Cynthia’s request about creating a storytelling ‘grid’ in relation to story-work appears in a comment she made to Part V. If summarized, I think this is what we get:

The ‘grid’ has to include places story practitioners can point at and state “Here I am; here I am not”. When they state so they are relating to those parts of the ‘grid’ which are essential to their work. Without those parts, their work cannot take place.

Those places should be “doings” of story practitioners. “Doings” like in what they need to know how to do or be, not the outcome of their work.

Therefore, those “doings” need most probably to be labeled ‘role’ ‘skill’ ‘trait’(?) ‘knowledge’(?). They cannot be names of professions or organizational/positioning titles.

I’m stopping here, hoping for Cynthia to visit and examine these parameters. In the meanwhile I’m going to start compiling a list of ‘places’ on the ‘grid’ so this post will be updated several times. As always, your contributions are most welcome.
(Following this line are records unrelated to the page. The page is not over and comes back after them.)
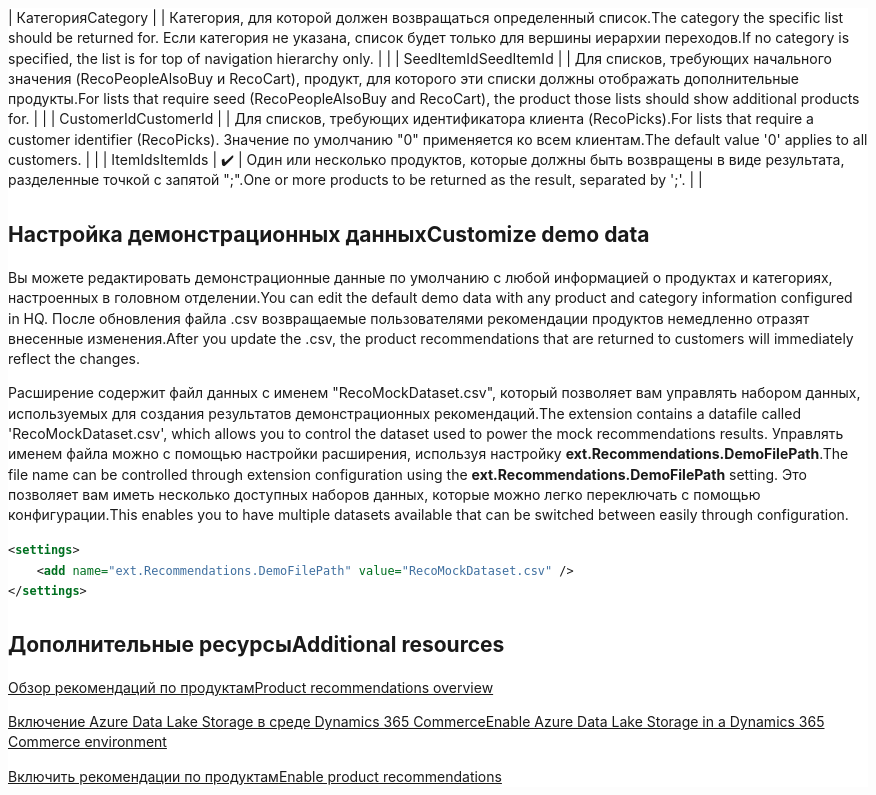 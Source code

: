 | <span data-ttu-id="effc8-132">Категория</span><span class="sxs-lookup"><span data-stu-id="effc8-132">Category</span></span>            |                    |    <span data-ttu-id="effc8-133">Категория, для которой должен возвращаться определенный список.</span><span class="sxs-lookup"><span data-stu-id="effc8-133">The category the specific list should be returned for.</span></span> <span data-ttu-id="effc8-134">Если категория не указана, список будет только для вершины иерархии переходов.</span><span class="sxs-lookup"><span data-stu-id="effc8-134">If no category is specified, the list is for top of navigation hierarchy only.</span></span>    |                                                                              |
| <span data-ttu-id="effc8-135">SeedItemId</span><span class="sxs-lookup"><span data-stu-id="effc8-135">SeedItemId</span></span>          |                    |    <span data-ttu-id="effc8-136">Для списков, требующих начального значения (RecoPeopleAlsoBuy и RecoCart), продукт, для которого эти списки должны отображать дополнительные продукты.</span><span class="sxs-lookup"><span data-stu-id="effc8-136">For lists that require seed (RecoPeopleAlsoBuy and RecoCart), the product those lists should show additional products for.</span></span>            |                                                                              |
| <span data-ttu-id="effc8-137">CustomerId</span><span class="sxs-lookup"><span data-stu-id="effc8-137">CustomerId</span></span>          |                    |    <span data-ttu-id="effc8-138">Для списков, требующих идентификатора клиента (RecoPicks).</span><span class="sxs-lookup"><span data-stu-id="effc8-138">For lists that require a customer identifier (RecoPicks).</span></span>  <span data-ttu-id="effc8-139">Значение по умолчанию "0" применяется ко всем клиентам.</span><span class="sxs-lookup"><span data-stu-id="effc8-139">The default value '0' applies to all customers.</span></span>          |                                                                              |
| <span data-ttu-id="effc8-140">ItemIds</span><span class="sxs-lookup"><span data-stu-id="effc8-140">ItemIds</span></span>             | :heavy_check_mark: | <span data-ttu-id="effc8-142">Один или несколько продуктов, которые должны быть возвращены в виде результата, разделенные точкой с запятой ";".</span><span class="sxs-lookup"><span data-stu-id="effc8-142">One or more products to be returned as the result, separated by ';'.</span></span>                                                                  |                                                                              |

## <a name="customize-demo-data"></a><span data-ttu-id="effc8-143">Настройка демонстрационных данных</span><span class="sxs-lookup"><span data-stu-id="effc8-143">Customize demo data</span></span>
<span data-ttu-id="effc8-144">Вы можете редактировать демонстрационные данные по умолчанию с любой информацией о продуктах и категориях, настроенных в головном отделении.</span><span class="sxs-lookup"><span data-stu-id="effc8-144">You can edit the default demo data with any product and category information configured in HQ.</span></span> <span data-ttu-id="effc8-145">После обновления файла .csv возвращаемые пользователями рекомендации продуктов немедленно отразят внесенные изменения.</span><span class="sxs-lookup"><span data-stu-id="effc8-145">After you update the .csv, the product recommendations that are returned to customers will immediately reflect the changes.</span></span>

<span data-ttu-id="effc8-146">Расширение содержит файл данных с именем "RecoMockDataset.csv", который позволяет вам управлять набором данных, используемых для создания результатов демонстрационных рекомендаций.</span><span class="sxs-lookup"><span data-stu-id="effc8-146">The extension contains a datafile called 'RecoMockDataset.csv', which allows you to control the dataset used to power the mock recommendations results.</span></span> <span data-ttu-id="effc8-147">Управлять именем файла можно с помощью настройки расширения, используя настройку **ext.Recommendations.DemoFilePath**.</span><span class="sxs-lookup"><span data-stu-id="effc8-147">The file name can be controlled through extension configuration using the **ext.Recommendations.DemoFilePath** setting.</span></span> <span data-ttu-id="effc8-148">Это позволяет вам иметь несколько доступных наборов данных, которые можно легко переключать с помощью конфигурации.</span><span class="sxs-lookup"><span data-stu-id="effc8-148">This enables you to have multiple datasets available that can be switched between easily through configuration.</span></span>


```xml
<settings>
    <add name="ext.Recommendations.DemoFilePath" value="RecoMockDataset.csv" />
</settings>
```

## <a name="additional-resources"></a><span data-ttu-id="effc8-149">Дополнительные ресурсы</span><span class="sxs-lookup"><span data-stu-id="effc8-149">Additional resources</span></span>

[<span data-ttu-id="effc8-150">Обзор рекомендаций по продуктам</span><span class="sxs-lookup"><span data-stu-id="effc8-150">Product recommendations overview</span></span>](product-recommendations.md)

[<span data-ttu-id="effc8-151">Включение Azure Data Lake Storage в среде Dynamics 365 Commerce</span><span class="sxs-lookup"><span data-stu-id="effc8-151">Enable Azure Data Lake Storage in a Dynamics 365 Commerce environment</span></span>](enable-adls-environment.md)

[<span data-ttu-id="effc8-152">Включить рекомендации по продуктам</span><span class="sxs-lookup"><span data-stu-id="effc8-152">Enable product recommendations</span></span>](enable-product-recommendations.md)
Update – aggregating from comments made on a previous post: empathy, (honest, childlike, playful) curiosity, the ability to spot a story.

Update – In the meanwhile I visited WWSW, collected texts from ten users commenting on “about me” and their work, placed everything into ‘Wordle’ and asked for the top five words. Got: Narrative, story, use, patterns & understand. Hmmm… although a tiny sample I can already see a problem: narrative – what exactly about narrative do you DO? What do you DO concerning story? What or how do you use and understand? Understand patterns? Use patterns? Something else patterns? We’ll need the people to come over and say exactly what they do. Square one? I’ll wait for a while.
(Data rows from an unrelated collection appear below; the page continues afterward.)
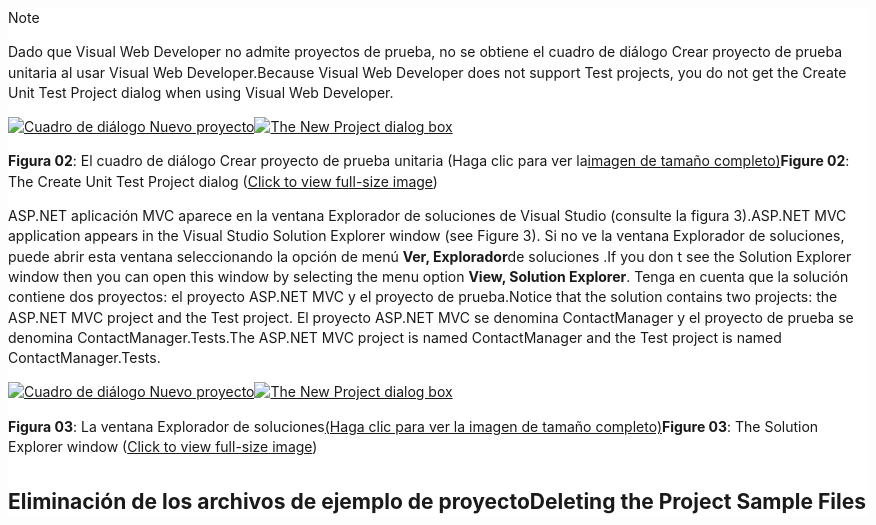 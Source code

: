 > [!NOTE] 
> 
> <span data-ttu-id="7c7e6-176">Dado que Visual Web Developer no admite proyectos de prueba, no se obtiene el cuadro de diálogo Crear proyecto de prueba unitaria al usar Visual Web Developer.</span><span class="sxs-lookup"><span data-stu-id="7c7e6-176">Because Visual Web Developer does not support Test projects, you do not get the Create Unit Test Project dialog when using Visual Web Developer.</span></span>

<span data-ttu-id="7c7e6-177">[![Cuadro de diálogo Nuevo proyecto](iteration-1-create-the-application-vb/_static/image2.jpg)](iteration-1-create-the-application-vb/_static/image3.png)</span><span class="sxs-lookup"><span data-stu-id="7c7e6-177">[![The New Project dialog box](iteration-1-create-the-application-vb/_static/image2.jpg)](iteration-1-create-the-application-vb/_static/image3.png)</span></span>

<span data-ttu-id="7c7e6-178">**Figura 02**: El cuadro de diálogo Crear proyecto de prueba unitaria (Haga clic para ver la[imagen de tamaño completo)](iteration-1-create-the-application-vb/_static/image4.png)</span><span class="sxs-lookup"><span data-stu-id="7c7e6-178">**Figure 02**: The Create Unit Test Project dialog ([Click to view full-size image](iteration-1-create-the-application-vb/_static/image4.png))</span></span>

<span data-ttu-id="7c7e6-179">ASP.NET aplicación MVC aparece en la ventana Explorador de soluciones de Visual Studio (consulte la figura 3).</span><span class="sxs-lookup"><span data-stu-id="7c7e6-179">ASP.NET MVC application appears in the Visual Studio Solution Explorer window (see Figure 3).</span></span> <span data-ttu-id="7c7e6-180">Si no ve la ventana Explorador de soluciones, puede abrir esta ventana seleccionando la opción de menú **Ver, Explorador**de soluciones .</span><span class="sxs-lookup"><span data-stu-id="7c7e6-180">If you don t see the Solution Explorer window then you can open this window by selecting the menu option **View, Solution Explorer**.</span></span> <span data-ttu-id="7c7e6-181">Tenga en cuenta que la solución contiene dos proyectos: el proyecto ASP.NET MVC y el proyecto de prueba.</span><span class="sxs-lookup"><span data-stu-id="7c7e6-181">Notice that the solution contains two projects: the ASP.NET MVC project and the Test project.</span></span> <span data-ttu-id="7c7e6-182">El proyecto ASP.NET MVC se denomina ContactManager y el proyecto de prueba se denomina ContactManager.Tests.</span><span class="sxs-lookup"><span data-stu-id="7c7e6-182">The ASP.NET MVC project is named ContactManager and the Test project is named ContactManager.Tests.</span></span>

<span data-ttu-id="7c7e6-183">[![Cuadro de diálogo Nuevo proyecto](iteration-1-create-the-application-vb/_static/image3.jpg)](iteration-1-create-the-application-vb/_static/image5.png)</span><span class="sxs-lookup"><span data-stu-id="7c7e6-183">[![The New Project dialog box](iteration-1-create-the-application-vb/_static/image3.jpg)](iteration-1-create-the-application-vb/_static/image5.png)</span></span>

<span data-ttu-id="7c7e6-184">**Figura 03**: La ventana Explorador de soluciones[(Haga clic para ver la imagen de tamaño completo)](iteration-1-create-the-application-vb/_static/image6.png)</span><span class="sxs-lookup"><span data-stu-id="7c7e6-184">**Figure 03**: The Solution Explorer window ([Click to view full-size image](iteration-1-create-the-application-vb/_static/image6.png))</span></span>

## <a name="deleting-the-project-sample-files"></a><span data-ttu-id="7c7e6-185">Eliminación de los archivos de ejemplo de proyecto</span><span class="sxs-lookup"><span data-stu-id="7c7e6-185">Deleting the Project Sample Files</span></span>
Update – I’m adding here the list of components important for a storyteller in descending order of intensity, created through a survey I conducted several years ago. There are some ‘doings’ that can be easily spotted here but for most, this list too needs more clarifications around what exactly each component translates into when it comes to doing:

Sense of story, interest, passion, perseverance, intention, communication skills, listening skills, authenticity, observing skills, presence, desire, love/care for others, being approachable & welcoming, practice, non-manipulative motivation, self-awareness, being humane, voacl skills, respect for language, self-confidence, wisdom, courage, ability to cooperate, experience, marketing skills, being fun, charisma, clear identity, natural talent, understanding what creates drama, spatial intelligence, dramatic skills, visual intelligence, movement skills, the ability to move between different layers of language, large repertoire, humbleness, knowledge in other fields, spirituality, facial mimics, theoretical knowledge, knowledge of own family background, peacemaking ideology, ability to train others, physical fitness, ideology of any kind, ethnical identity, good looks, religious identity.

Update – notice Karen’s comment on part V, replying to Cynthia (submitted on 2011/05/31). Karen lists her ‘doings’ among them: listening, patterning, sense making, evaluating, reflecting, resonating, etc. modes of story work. I feel I need to ask – listening, for what reason or whom/what to? Patterning of? What else do you do with patters? Sense-making from what perspective? What kind of skills are you using there within the wider sense-making process? Etc.